• Stored data entries
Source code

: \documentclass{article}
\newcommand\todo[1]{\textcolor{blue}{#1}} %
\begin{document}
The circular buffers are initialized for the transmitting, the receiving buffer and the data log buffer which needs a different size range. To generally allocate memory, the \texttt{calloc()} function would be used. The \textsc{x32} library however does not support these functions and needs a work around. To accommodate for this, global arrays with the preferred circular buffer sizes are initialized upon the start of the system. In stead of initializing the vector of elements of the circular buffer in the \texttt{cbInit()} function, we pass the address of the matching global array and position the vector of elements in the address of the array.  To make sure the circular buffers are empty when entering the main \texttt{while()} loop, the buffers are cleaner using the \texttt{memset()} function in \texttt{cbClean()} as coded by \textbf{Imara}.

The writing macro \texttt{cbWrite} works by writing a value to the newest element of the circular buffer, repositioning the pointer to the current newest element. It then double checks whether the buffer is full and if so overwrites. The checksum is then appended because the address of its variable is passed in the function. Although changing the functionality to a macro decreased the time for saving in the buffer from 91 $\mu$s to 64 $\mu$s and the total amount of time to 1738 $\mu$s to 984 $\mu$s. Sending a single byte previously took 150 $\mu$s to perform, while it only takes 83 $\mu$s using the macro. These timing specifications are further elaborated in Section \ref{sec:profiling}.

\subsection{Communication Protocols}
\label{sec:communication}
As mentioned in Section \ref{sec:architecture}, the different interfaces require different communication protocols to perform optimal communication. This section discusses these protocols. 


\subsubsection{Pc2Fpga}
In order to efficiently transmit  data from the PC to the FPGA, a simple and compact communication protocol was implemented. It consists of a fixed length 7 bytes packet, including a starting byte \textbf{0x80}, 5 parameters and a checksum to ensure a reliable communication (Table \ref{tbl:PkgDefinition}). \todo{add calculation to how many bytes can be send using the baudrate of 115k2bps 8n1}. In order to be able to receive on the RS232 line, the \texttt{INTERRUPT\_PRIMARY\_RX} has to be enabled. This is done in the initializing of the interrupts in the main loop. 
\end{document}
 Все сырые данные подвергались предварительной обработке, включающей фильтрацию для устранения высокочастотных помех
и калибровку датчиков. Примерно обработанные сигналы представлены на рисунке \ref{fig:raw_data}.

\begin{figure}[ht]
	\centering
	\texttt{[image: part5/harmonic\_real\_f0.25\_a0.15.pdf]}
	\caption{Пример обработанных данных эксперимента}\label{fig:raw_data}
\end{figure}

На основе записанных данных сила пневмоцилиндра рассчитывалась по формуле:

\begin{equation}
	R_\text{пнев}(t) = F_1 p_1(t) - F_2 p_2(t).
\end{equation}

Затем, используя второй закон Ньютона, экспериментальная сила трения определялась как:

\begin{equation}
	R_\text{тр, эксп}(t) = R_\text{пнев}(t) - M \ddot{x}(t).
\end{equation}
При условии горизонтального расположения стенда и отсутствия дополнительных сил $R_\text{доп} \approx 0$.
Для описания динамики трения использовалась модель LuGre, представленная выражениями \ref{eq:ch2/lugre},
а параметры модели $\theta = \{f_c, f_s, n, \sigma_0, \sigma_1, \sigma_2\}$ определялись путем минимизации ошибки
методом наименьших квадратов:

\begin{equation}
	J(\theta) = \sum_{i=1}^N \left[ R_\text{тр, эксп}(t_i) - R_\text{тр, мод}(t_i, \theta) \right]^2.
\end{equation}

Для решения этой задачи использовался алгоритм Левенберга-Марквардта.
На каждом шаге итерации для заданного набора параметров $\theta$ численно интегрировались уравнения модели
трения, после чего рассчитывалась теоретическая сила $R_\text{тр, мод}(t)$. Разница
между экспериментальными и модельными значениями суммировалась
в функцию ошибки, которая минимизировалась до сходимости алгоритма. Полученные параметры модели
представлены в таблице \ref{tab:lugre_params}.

• WHAT TO PRODUCE
Retype each entry exactly.

• ANSWER SPACE
Source code

: \documentclass{article}
\newcommand\todo[1]{\textcolor{blue}{#1}} %
\begin{document}
The circular buffers are initialized for the transmitting, the receiving buffer and the data log buffer which needs a different size range. To generally allocate memory, the \texttt{calloc()} function would be used. The \textsc{x32} library however does not support these functions and needs a work around. To accommodate for this, global arrays with the preferred circular buffer sizes are initialized upon the start of the system. In stead of initializing the vector of elements of the circular buffer in the \texttt{cbInit()} function, we pass the address of the matching global array and position the vector of elements in the address of the array.  To make sure the circular buffers are empty when entering the main \texttt{while()} loop, the buffers are cleaner using the \texttt{memset()} function in \texttt{cbClean()} as coded by \textbf{Imara}.

The writing macro \texttt{cbWrite} works by writing a value to the newest element of the circular buffer, repositioning the pointer to the current newest element. It then double checks whether the buffer is full and if so overwrites. The checksum is then appended because the address of its variable is passed in the function. Although changing the functionality to a macro decreased the time for saving in the buffer from 91 $\mu$s to 64 $\mu$s and the total amount of time to 1738 $\mu$s to 984 $\mu$s. Sending a single byte previously took 150 $\mu$s to perform, while it only takes 83 $\mu$s using the macro. These timing specifications are further elaborated in Section \ref{sec:profiling}.

\subsection{Communication Protocols}
\label{sec:communication}
As mentioned in Section \ref{sec:architecture}, the different interfaces require different communication protocols to perform optimal communication. This section discusses these protocols. 


\subsubsection{Pc2Fpga}
In order to efficiently transmit  data from the PC to the FPGA, a simple and compact communication protocol was implemented. It consists of a fixed length 7 bytes packet, including a starting byte \textbf{0x80}, 5 parameters and a checksum to ensure a reliable communication (Table \ref{tbl:PkgDefinition}). \todo{add calculation to how many bytes can be send using the baudrate of 115k2bps 8n1}. In order to be able to receive on the RS232 line, the \texttt{INTERRUPT\_PRIMARY\_RX} has to be enabled. This is done in the initializing of the interrupts in the main loop. 
\end{document}
 Все сырые данные подвергались предварительной обработке, включающей фильтрацию для устранения высокочастотных помех
и калибровку датчиков. Примерно обработанные сигналы представлены на рисунке \ref{fig:raw_data}.

\begin{figure}[ht]
	\centering
	\texttt{[image: part5/harmonic\_real\_f0.25\_a0.15.pdf]}
	\caption{Пример обработанных данных эксперимента}\label{fig:raw_data}
\end{figure}

На основе записанных данных сила пневмоцилиндра рассчитывалась по формуле:

\begin{equation}
	R_\text{пнев}(t) = F_1 p_1(t) - F_2 p_2(t).
\end{equation}

Затем, используя второй закон Ньютона, экспериментальная сила трения определялась как:

\begin{equation}
	R_\text{тр, эксп}(t) = R_\text{пнев}(t) - M \ddot{x}(t).
\end{equation}
При условии горизонтального расположения стенда и отсутствия дополнительных сил $R_\text{доп} \approx 0$.
Для описания динамики трения использовалась модель LuGre, представленная выражениями \ref{eq:ch2/lugre},
а параметры модели $\theta = \{f_c, f_s, n, \sigma_0, \sigma_1, \sigma_2\}$ определялись путем минимизации ошибки
методом наименьших квадратов:

\begin{equation}
	J(\theta) = \sum_{i=1}^N \left[ R_\text{тр, эксп}(t_i) - R_\text{тр, мод}(t_i, \theta) \right]^2.
\end{equation}

Для решения этой задачи использовался алгоритм Левенберга-Марквардта.
На каждом шаге итерации для заданного набора параметров $\theta$ численно интегрировались уравнения модели
трения, после чего рассчитывалась теоретическая сила $R_\text{тр, мод}(t)$. Разница
между экспериментальными и модельными значениями суммировалась
в функцию ошибки, которая минимизировалась до сходимости алгоритма. Полученные параметры модели
представлены в таблице \ref{tab:lugre_params}.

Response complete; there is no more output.